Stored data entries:
*** Begin section ***

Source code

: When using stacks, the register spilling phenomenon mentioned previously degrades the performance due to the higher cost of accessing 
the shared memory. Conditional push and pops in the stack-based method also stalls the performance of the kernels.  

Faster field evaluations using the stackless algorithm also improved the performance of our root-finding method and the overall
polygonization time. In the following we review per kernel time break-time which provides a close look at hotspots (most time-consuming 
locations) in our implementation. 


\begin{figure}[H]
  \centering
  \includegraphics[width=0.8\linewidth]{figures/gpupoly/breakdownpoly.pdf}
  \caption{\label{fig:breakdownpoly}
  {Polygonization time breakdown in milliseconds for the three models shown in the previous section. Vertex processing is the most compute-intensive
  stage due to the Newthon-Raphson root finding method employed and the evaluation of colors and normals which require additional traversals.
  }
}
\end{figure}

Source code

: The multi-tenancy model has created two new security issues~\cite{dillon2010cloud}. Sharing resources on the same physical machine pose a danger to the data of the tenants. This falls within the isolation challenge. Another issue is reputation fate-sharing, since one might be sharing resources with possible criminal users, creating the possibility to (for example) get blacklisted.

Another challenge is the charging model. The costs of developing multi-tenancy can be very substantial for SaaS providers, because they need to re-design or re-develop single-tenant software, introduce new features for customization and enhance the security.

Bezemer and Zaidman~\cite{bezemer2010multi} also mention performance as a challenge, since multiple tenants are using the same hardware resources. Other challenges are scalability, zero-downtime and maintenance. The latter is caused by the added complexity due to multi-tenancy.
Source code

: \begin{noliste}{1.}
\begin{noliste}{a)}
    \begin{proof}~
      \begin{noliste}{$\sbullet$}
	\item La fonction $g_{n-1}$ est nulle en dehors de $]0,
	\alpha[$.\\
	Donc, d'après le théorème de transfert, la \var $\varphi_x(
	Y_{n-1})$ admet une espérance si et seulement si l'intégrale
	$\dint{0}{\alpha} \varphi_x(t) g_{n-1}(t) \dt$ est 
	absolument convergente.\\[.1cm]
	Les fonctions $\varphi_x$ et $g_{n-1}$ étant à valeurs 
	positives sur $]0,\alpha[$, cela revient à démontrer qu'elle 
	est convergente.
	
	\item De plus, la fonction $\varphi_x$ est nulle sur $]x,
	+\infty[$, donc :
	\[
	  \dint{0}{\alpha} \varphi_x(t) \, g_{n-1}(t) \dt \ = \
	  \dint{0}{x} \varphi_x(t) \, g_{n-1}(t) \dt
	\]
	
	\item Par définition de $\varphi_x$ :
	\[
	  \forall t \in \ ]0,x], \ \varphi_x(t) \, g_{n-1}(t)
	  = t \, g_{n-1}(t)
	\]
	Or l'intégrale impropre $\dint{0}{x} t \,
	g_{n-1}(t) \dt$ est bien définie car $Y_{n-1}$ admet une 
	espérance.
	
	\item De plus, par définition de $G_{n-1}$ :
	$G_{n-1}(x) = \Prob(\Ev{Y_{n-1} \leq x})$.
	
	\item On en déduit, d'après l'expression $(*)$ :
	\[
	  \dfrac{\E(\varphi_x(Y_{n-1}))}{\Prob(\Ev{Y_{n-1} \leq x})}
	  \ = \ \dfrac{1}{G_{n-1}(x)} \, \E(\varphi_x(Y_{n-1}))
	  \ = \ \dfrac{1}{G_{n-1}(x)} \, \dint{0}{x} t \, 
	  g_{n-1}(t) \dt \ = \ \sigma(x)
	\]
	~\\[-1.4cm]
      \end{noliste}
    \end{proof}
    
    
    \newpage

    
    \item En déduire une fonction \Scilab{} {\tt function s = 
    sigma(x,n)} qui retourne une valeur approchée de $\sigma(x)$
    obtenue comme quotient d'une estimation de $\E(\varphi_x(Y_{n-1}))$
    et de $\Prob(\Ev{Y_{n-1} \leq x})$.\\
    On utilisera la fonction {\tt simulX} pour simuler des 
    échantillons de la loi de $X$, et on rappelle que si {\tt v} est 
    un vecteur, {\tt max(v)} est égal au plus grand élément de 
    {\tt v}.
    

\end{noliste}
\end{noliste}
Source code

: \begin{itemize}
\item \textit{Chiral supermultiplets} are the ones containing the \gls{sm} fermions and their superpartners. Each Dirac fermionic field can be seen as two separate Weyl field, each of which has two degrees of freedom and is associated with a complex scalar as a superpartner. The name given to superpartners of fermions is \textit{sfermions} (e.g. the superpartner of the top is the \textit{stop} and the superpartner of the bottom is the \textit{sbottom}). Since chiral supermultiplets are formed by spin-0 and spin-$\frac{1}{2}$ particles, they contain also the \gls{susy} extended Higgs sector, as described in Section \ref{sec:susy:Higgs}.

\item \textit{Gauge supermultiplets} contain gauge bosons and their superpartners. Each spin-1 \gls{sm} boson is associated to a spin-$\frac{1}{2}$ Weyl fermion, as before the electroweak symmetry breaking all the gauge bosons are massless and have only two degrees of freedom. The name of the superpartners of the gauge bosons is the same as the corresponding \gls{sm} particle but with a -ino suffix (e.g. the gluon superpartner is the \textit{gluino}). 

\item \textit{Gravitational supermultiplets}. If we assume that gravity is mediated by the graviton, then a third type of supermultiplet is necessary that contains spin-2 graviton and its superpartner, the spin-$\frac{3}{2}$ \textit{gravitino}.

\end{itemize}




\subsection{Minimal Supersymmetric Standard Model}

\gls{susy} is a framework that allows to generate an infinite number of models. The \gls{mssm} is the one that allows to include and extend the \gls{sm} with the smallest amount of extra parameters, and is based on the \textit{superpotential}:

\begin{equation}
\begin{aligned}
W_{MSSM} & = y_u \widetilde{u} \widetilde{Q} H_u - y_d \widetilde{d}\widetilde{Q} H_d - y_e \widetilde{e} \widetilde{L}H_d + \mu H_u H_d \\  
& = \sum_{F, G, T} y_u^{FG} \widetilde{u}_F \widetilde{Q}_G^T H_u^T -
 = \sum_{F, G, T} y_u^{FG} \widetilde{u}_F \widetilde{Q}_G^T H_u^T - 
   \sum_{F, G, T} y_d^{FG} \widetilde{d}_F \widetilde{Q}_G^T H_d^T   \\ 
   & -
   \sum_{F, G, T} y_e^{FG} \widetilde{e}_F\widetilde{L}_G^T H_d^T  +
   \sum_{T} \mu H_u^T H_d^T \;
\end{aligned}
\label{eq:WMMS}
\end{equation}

*** End section ***

(Exercise aim)
The answer must reproduce all of the entries exactly.

(Exercise answer)
Source code

: When using stacks, the register spilling phenomenon mentioned previously degrades the performance due to the higher cost of accessing 
the shared memory. Conditional push and pops in the stack-based method also stalls the performance of the kernels.  

Faster field evaluations using the stackless algorithm also improved the performance of our root-finding method and the overall
polygonization time. In the following we review per kernel time break-time which provides a close look at hotspots (most time-consuming 
locations) in our implementation. 


\begin{figure}[H]
  \centering
  \includegraphics[width=0.8\linewidth]{figures/gpupoly/breakdownpoly.pdf}
  \caption{\label{fig:breakdownpoly}
  {Polygonization time breakdown in milliseconds for the three models shown in the previous section. Vertex processing is the most compute-intensive
  stage due to the Newthon-Raphson root finding method employed and the evaluation of colors and normals which require additional traversals.
  }
}
\end{figure}

Source code

: The multi-tenancy model has created two new security issues~\cite{dillon2010cloud}. Sharing resources on the same physical machine pose a danger to the data of the tenants. This falls within the isolation challenge. Another issue is reputation fate-sharing, since one might be sharing resources with possible criminal users, creating the possibility to (for example) get blacklisted.

Another challenge is the charging model. The costs of developing multi-tenancy can be very substantial for SaaS providers, because they need to re-design or re-develop single-tenant software, introduce new features for customization and enhance the security.

Bezemer and Zaidman~\cite{bezemer2010multi} also mention performance as a challenge, since multiple tenants are using the same hardware resources. Other challenges are scalability, zero-downtime and maintenance. The latter is caused by the added complexity due to multi-tenancy.
Source code

: \begin{noliste}{1.}
\begin{noliste}{a)}
    \begin{proof}~
      \begin{noliste}{$\sbullet$}
	\item La fonction $g_{n-1}$ est nulle en dehors de $]0,
	\alpha[$.\\
	Donc, d'après le théorème de transfert, la \var $\varphi_x(
	Y_{n-1})$ admet une espérance si et seulement si l'intégrale
	$\dint{0}{\alpha} \varphi_x(t) g_{n-1}(t) \dt$ est 
	absolument convergente.\\[.1cm]
	Les fonctions $\varphi_x$ et $g_{n-1}$ étant à valeurs 
	positives sur $]0,\alpha[$, cela revient à démontrer qu'elle 
	est convergente.
	
	\item De plus, la fonction $\varphi_x$ est nulle sur $]x,
	+\infty[$, donc :
	\[
	  \dint{0}{\alpha} \varphi_x(t) \, g_{n-1}(t) \dt \ = \
	  \dint{0}{x} \varphi_x(t) \, g_{n-1}(t) \dt
	\]
	
	\item Par définition de $\varphi_x$ :
	\[
	  \forall t \in \ ]0,x], \ \varphi_x(t) \, g_{n-1}(t)
	  = t \, g_{n-1}(t)
	\]
	Or l'intégrale impropre $\dint{0}{x} t \,
	g_{n-1}(t) \dt$ est bien définie car $Y_{n-1}$ admet une 
	espérance.
	
	\item De plus, par définition de $G_{n-1}$ :
	$G_{n-1}(x) = \Prob(\Ev{Y_{n-1} \leq x})$.
	
	\item On en déduit, d'après l'expression $(*)$ :
	\[
	  \dfrac{\E(\varphi_x(Y_{n-1}))}{\Prob(\Ev{Y_{n-1} \leq x})}
	  \ = \ \dfrac{1}{G_{n-1}(x)} \, \E(\varphi_x(Y_{n-1}))
	  \ = \ \dfrac{1}{G_{n-1}(x)} \, \dint{0}{x} t \, 
	  g_{n-1}(t) \dt \ = \ \sigma(x)
	\]
	~\\[-1.4cm]
      \end{noliste}
    \end{proof}
    
    
    \newpage

    
    \item En déduire une fonction \Scilab{} {\tt function s = 
    sigma(x,n)} qui retourne une valeur approchée de $\sigma(x)$
    obtenue comme quotient d'une estimation de $\E(\varphi_x(Y_{n-1}))$
    et de $\Prob(\Ev{Y_{n-1} \leq x})$.\\
    On utilisera la fonction {\tt simulX} pour simuler des 
    échantillons de la loi de $X$, et on rappelle que si {\tt v} est 
    un vecteur, {\tt max(v)} est égal au plus grand élément de 
    {\tt v}.
    

\end{noliste}
\end{noliste}
Source code

: \begin{itemize}
\item \textit{Chiral supermultiplets} are the ones containing the \gls{sm} fermions and their superpartners. Each Dirac fermionic field can be seen as two separate Weyl field, each of which has two degrees of freedom and is associated with a complex scalar as a superpartner. The name given to superpartners of fermions is \textit{sfermions} (e.g. the superpartner of the top is the \textit{stop} and the superpartner of the bottom is the \textit{sbottom}). Since chiral supermultiplets are formed by spin-0 and spin-$\frac{1}{2}$ particles, they contain also the \gls{susy} extended Higgs sector, as described in Section \ref{sec:susy:Higgs}.

\item \textit{Gauge supermultiplets} contain gauge bosons and their superpartners. Each spin-1 \gls{sm} boson is associated to a spin-$\frac{1}{2}$ Weyl fermion, as before the electroweak symmetry breaking all the gauge bosons are massless and have only two degrees of freedom. The name of the superpartners of the gauge bosons is the same as the corresponding \gls{sm} particle but with a -ino suffix (e.g. the gluon superpartner is the \textit{gluino}). 

\item \textit{Gravitational supermultiplets}. If we assume that gravity is mediated by the graviton, then a third type of supermultiplet is necessary that contains spin-2 graviton and its superpartner, the spin-$\frac{3}{2}$ \textit{gravitino}.

\end{itemize}




\subsection{Minimal Supersymmetric Standard Model}

\gls{susy} is a framework that allows to generate an infinite number of models. The \gls{mssm} is the one that allows to include and extend the \gls{sm} with the smallest amount of extra parameters, and is based on the \textit{superpotential}:

\begin{equation}
\begin{aligned}
W_{MSSM} & = y_u \widetilde{u} \widetilde{Q} H_u - y_d \widetilde{d}\widetilde{Q} H_d - y_e \widetilde{e} \widetilde{L}H_d + \mu H_u H_d \\  
& = \sum_{F, G, T} y_u^{FG} \widetilde{u}_F \widetilde{Q}_G^T H_u^T -
 = \sum_{F, G, T} y_u^{FG} \widetilde{u}_F \widetilde{Q}_G^T H_u^T - 
   \sum_{F, G, T} y_d^{FG} \widetilde{d}_F \widetilde{Q}_G^T H_d^T   \\ 
   & -
   \sum_{F, G, T} y_e^{FG} \widetilde{e}_F\widetilde{L}_G^T H_d^T  +
   \sum_{T} \mu H_u^T H_d^T \;
\end{aligned}
\label{eq:WMMS}
\end{equation}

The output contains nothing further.